Jack Ryan was not born to be an action hero, even if he had a healthy respect for them. Ryan first appeared in The Hunt for Red October, published in 1984 by the U.S. Naval Institute Press (because nobody else thought readers would be interested in that kind of technical minutiae), for which Tom Clancy was reportedly paid $5,000. In the midst of the Clinton era, the settings of the novels shifted from actual history to America's imagined future. Ryan became the Commander-in-Chief with whom conservative readers desperately wanted to replace the one they had in real life.
But even then, our hero gave executive orders, rather than carrying them out himself. A decade and a half before 9/11, Ryan morphed from analyst to hawkish political sugar daddy, giving those who fought America's enemies a mandate and the necessary funding to unleash righteous anger. Clancy loved his supersoldiers, to be sure, but Ryan was never—until today—one of them.
Hollywood, mostly, which has little room for heroes or stories that are much different from the ones we got a week before. Jack Ryan isn't such a beloved character that reimagining him would feel sacrilegious. And the character we get in Jack Ryan: Shadow Recruit is not the complete antithesis of his literary namesake.
It's just that "reimagining" feels and sounds like too generous a word for a movie this generic. David Koepp, who wrote this film along with Adam Cozad, also wrote for Mission: Impossible, Jurassic Park, The Lost World, Panic Room, Spider-Man, War of the Worlds, and Indiana Jones and the Kingdomof theCrystal Skull.
Those are some wildly successful and well-plotted movies, but they aren't exactly character driven. And the ones that revolve around established characters do little to flesh them out. The Koepp formula is simple: get objects in motion and let Newton's first law take over from there. Similarly, with little more than Microsoft Word's "search and replace" function, Shadow Recruit's story easily could have been Bourne 5 or another Mission: Impossible film.
There's not much to say about the story. The Russians want to send America into the second great depression by combining insider trading with a well-placed car bomb. Why? No reason exactly, other than international jealousy and the possibility that playing a Bond-style villain may be the only thing Branagh could think of to make the six people in America who didn't watch Thor forget he is the greatest Shakespearean actor of his generation. When Ryan notices a pattern of suspicious financial accounts, he goes off to Moscow to investigate.

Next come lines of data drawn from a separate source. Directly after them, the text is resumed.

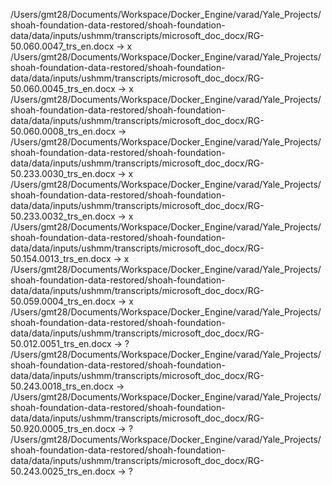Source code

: /Users/gmt28/Documents/Workspace/Docker_Engine/varad/Yale_Projects/shoah-foundation-data-restored/shoah-foundation-data/data/inputs/ushmm/transcripts/microsoft_doc_docx/RG-50.060.0047_trs_en.docx -> x
/Users/gmt28/Documents/Workspace/Docker_Engine/varad/Yale_Projects/shoah-foundation-data-restored/shoah-foundation-data/data/inputs/ushmm/transcripts/microsoft_doc_docx/RG-50.060.0045_trs_en.docx -> x
/Users/gmt28/Documents/Workspace/Docker_Engine/varad/Yale_Projects/shoah-foundation-data-restored/shoah-foundation-data/data/inputs/ushmm/transcripts/microsoft_doc_docx/RG-50.060.0008_trs_en.docx ->
/Users/gmt28/Documents/Workspace/Docker_Engine/varad/Yale_Projects/shoah-foundation-data-restored/shoah-foundation-data/data/inputs/ushmm/transcripts/microsoft_doc_docx/RG-50.233.0030_trs_en.docx -> x
/Users/gmt28/Documents/Workspace/Docker_Engine/varad/Yale_Projects/shoah-foundation-data-restored/shoah-foundation-data/data/inputs/ushmm/transcripts/microsoft_doc_docx/RG-50.233.0032_trs_en.docx -> x
/Users/gmt28/Documents/Workspace/Docker_Engine/varad/Yale_Projects/shoah-foundation-data-restored/shoah-foundation-data/data/inputs/ushmm/transcripts/microsoft_doc_docx/RG-50.154.0013_trs_en.docx -> x
/Users/gmt28/Documents/Workspace/Docker_Engine/varad/Yale_Projects/shoah-foundation-data-restored/shoah-foundation-data/data/inputs/ushmm/transcripts/microsoft_doc_docx/RG-50.059.0004_trs_en.docx -> x
/Users/gmt28/Documents/Workspace/Docker_Engine/varad/Yale_Projects/shoah-foundation-data-restored/shoah-foundation-data/data/inputs/ushmm/transcripts/microsoft_doc_docx/RG-50.012.0051_trs_en.docx -> ?
/Users/gmt28/Documents/Workspace/Docker_Engine/varad/Yale_Projects/shoah-foundation-data-restored/shoah-foundation-data/data/inputs/ushmm/transcripts/microsoft_doc_docx/RG-50.243.0018_trs_en.docx ->
/Users/gmt28/Documents/Workspace/Docker_Engine/varad/Yale_Projects/shoah-foundation-data-restored/shoah-foundation-data/data/inputs/ushmm/transcripts/microsoft_doc_docx/RG-50.920.0005_trs_en.docx -> ?
/Users/gmt28/Documents/Workspace/Docker_Engine/varad/Yale_Projects/shoah-foundation-data-restored/shoah-foundation-data/data/inputs/ushmm/transcripts/microsoft_doc_docx/RG-50.243.0025_trs_en.docx -> ?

That's the set-up, but the movie itself could have been set pretty much anywhere. Ryan's fiancée, finding out that her boyfriend is a spy, says what any self-respecting American woman would: doesn't she get to play too? So there's flirting at a restaurant. There's needlessly complicated stealing of keys and codes. There's downloading of computer files as handlers whisper into earpieces that the hero needs to leave now. And, of course, there's a digital display on a bomb's detonator that ticks down as the hero fights a madman with his finger on the button. Even the visual palette is generic: chrome and black with lots of glass for the banking district, rain to reflect the teal lights at night, and an amber hue for domestic interiors.